They came from an old world to a new land. The Yiddish speakers from Eastern Europe brought few material possessions but clung to a language and a culture that defined who they were, a way of life that had endured pogroms, persecution and a genocide that pushed them to the brink of extinction. Melbourne gave them a second chance at life, an opportunity to rebuild a secular Yiddish world that sat at the core of their existence.
Hardship had taught these Jews to be resilient, fiercely independent and great institution builders. A community centre quickly became the beating heart of Yiddish Melbourne. The arts flourished, newspapers were launched and schools were established.

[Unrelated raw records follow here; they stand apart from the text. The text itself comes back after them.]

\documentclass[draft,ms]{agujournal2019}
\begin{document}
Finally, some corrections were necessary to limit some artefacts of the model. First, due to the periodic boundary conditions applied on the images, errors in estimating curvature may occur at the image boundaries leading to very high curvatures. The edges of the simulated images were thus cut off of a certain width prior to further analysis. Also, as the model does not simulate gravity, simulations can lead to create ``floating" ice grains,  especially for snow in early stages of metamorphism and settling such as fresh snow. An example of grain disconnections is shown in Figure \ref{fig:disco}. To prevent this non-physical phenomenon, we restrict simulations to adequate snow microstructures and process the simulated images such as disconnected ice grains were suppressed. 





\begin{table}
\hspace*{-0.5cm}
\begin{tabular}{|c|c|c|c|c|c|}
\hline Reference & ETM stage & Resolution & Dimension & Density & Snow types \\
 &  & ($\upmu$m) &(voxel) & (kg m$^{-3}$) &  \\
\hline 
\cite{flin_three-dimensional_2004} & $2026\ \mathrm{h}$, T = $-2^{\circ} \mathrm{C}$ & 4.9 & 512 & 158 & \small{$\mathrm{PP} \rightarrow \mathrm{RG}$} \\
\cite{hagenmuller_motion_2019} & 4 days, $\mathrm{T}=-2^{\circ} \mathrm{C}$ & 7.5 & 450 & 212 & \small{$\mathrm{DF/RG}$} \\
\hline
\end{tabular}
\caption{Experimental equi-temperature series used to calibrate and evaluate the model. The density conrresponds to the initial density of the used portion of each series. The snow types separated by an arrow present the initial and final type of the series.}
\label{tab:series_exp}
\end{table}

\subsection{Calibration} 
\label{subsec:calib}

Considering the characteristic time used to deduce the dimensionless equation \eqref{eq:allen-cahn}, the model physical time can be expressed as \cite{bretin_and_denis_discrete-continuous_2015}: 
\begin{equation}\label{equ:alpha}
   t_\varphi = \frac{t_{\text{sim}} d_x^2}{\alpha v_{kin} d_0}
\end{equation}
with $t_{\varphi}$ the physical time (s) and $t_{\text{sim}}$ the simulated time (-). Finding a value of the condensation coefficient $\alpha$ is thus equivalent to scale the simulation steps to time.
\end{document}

But these immigrants also brought their competing political ideals, hotly contested notions of what it meant to be a Jew and how to live life in this furthest corner of the world.
Their arrival in Melbourne was not always welcomed. The Australian authorities only grudgingly accepted them as immigrants, in restricted numbers and under the sponsorship of Jews already living here. Yiddish speakers, with their boisterous demeanour and high visibility challenged the authority of the established Jewish community, which traced its origins to the first settlement and which believed that ‘blending in’ was the antidote to antisemitism.
Using the voices of the immigrants themselves and archival sources, the authors give a compelling account of how these Yiddish speakers came to shape, change and define an entire community.
About the Author
Dr Margaret Taft is a Research Associate at the Australian Centre for Jewish Civilisation, (ACJC) Monash University, and author of From Victim to Survivor: The Emergence and Development of the Holocaust Witness 19411949 (2013) and, with Andrew Markus, Walter Lippmann, Ethnic Communities Leader (2016). Margaret has been researching Yiddish Melbourne for the past eight years as part of a major study undertaken by the ACJC. She is a Yiddish speaker and daughter of Holocaust survivors whose early years were spent in the post-war immigrant community of Northcote. Professor Andrew Markus is the Pratt Foundation Research Professor of Jewish Civilisation at Monash University and a Fellow of the Academy of the Social Sciences in Australia. He has published extensively on Australian immigration and race relations. Andrew heads the Scanlon Foundation social cohesion research program which in 2017 conducted its 10th national survey. He is also the principal researcher on the Australian Jewish population and Yiddish Melbourne research projects. Andrew is a post-war immigrant from Hungary who arrived in Australia in January 1957.